Impersonation of Notary
Colorado notary law CRS 12-55-117 defines willful impersonation of a notary. Any person who acts as, or otherwise willfully impersonates, a notary public, while not lawfully appointed and commissioned to perform notarial acts, is guilty of a class 2 misdemeanor.
This applies to criminals using notary impersonation to commit forgery or fraud, but it may also apply in other situations.
If a notary employee is gone on vacation, or is off duty, no one else may use the notary’s stamp to notarize a document while the notary is gone. The notary must keep the notary stamp and journal secure.

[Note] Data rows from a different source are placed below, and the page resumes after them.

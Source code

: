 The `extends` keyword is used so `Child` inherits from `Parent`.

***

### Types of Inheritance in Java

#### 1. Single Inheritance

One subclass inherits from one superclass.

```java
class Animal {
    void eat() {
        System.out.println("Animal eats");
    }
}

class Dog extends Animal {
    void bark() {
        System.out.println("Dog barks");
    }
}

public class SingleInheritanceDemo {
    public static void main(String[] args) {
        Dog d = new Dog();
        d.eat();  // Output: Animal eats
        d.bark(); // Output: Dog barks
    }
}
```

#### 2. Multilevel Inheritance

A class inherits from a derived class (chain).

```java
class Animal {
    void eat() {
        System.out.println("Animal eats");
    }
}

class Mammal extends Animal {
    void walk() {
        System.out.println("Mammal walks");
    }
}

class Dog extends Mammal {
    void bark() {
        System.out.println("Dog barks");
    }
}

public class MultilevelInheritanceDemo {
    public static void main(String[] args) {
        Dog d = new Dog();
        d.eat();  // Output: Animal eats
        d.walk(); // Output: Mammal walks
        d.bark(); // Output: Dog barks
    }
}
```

A notary should also be careful to check the expiration date of his/her commission. The notary must not perform a notarial act after the expiration date, or if the notary commission has been suspended or revoked, or if the notary is no longer qualified to be a notary.
Unauthorized Oath of Office
Notaries are authorized to administer oaths and affirmations, for written documents, or for witness testimony, or for oaths of office for elected or appointed officials.

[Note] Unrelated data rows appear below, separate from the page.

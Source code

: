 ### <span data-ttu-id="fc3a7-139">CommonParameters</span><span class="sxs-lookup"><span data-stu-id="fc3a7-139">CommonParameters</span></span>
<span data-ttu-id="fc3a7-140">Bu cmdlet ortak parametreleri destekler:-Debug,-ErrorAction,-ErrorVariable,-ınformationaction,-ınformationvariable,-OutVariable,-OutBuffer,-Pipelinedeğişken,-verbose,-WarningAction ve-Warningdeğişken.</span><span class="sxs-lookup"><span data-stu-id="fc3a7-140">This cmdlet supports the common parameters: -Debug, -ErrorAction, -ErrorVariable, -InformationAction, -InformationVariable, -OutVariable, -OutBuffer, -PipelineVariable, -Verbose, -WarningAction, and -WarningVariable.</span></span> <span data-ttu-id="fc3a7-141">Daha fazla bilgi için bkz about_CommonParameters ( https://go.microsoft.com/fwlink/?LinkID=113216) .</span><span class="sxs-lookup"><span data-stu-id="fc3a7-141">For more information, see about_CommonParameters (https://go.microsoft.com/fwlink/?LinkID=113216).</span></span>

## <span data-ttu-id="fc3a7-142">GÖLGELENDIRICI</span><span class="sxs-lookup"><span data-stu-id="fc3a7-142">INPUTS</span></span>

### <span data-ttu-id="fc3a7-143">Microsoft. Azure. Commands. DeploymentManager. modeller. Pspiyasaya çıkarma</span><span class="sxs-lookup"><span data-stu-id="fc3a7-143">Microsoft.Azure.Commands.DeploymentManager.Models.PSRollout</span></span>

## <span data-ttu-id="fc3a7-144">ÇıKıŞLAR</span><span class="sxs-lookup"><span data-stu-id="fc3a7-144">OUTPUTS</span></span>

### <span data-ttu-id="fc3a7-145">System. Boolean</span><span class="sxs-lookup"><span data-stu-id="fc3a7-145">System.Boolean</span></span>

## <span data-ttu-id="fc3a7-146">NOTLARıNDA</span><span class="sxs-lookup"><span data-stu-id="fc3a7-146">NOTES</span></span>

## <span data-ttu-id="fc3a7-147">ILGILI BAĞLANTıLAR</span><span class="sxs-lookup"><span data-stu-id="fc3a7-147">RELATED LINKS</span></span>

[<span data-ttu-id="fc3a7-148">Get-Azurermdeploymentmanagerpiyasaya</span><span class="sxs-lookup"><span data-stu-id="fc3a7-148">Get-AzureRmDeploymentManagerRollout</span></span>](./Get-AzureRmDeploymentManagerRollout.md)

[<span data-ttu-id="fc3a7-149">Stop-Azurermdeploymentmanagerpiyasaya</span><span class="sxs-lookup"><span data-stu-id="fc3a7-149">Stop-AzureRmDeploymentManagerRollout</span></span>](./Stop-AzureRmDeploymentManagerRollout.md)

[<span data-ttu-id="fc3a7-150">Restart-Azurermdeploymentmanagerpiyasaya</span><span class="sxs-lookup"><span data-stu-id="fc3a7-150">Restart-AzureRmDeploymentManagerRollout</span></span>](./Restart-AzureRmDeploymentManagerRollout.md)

Many organizations, such as a Homeowners Association (HOA), non-profit, or a for-profit business, or a club, elect or appoint officers. Some organizations hold annual elections, annual meetings or installation dinners where newly elected officers take their oaths of office.
According to Colorado law, only certain public officials, including notaries, have the legal authority to administer an oath or affirmation. So, a person who is not a notary, should not administer an oath of office. An oath of office, administered by a non-authorized person, might be challenged or impersonation. A non-authorized person must not perform notarial acts.
Notaries may purchase notary errors and omissions (E&O) insurance to protect against mistakes. However, willful, illegal acts are not covered by insurance.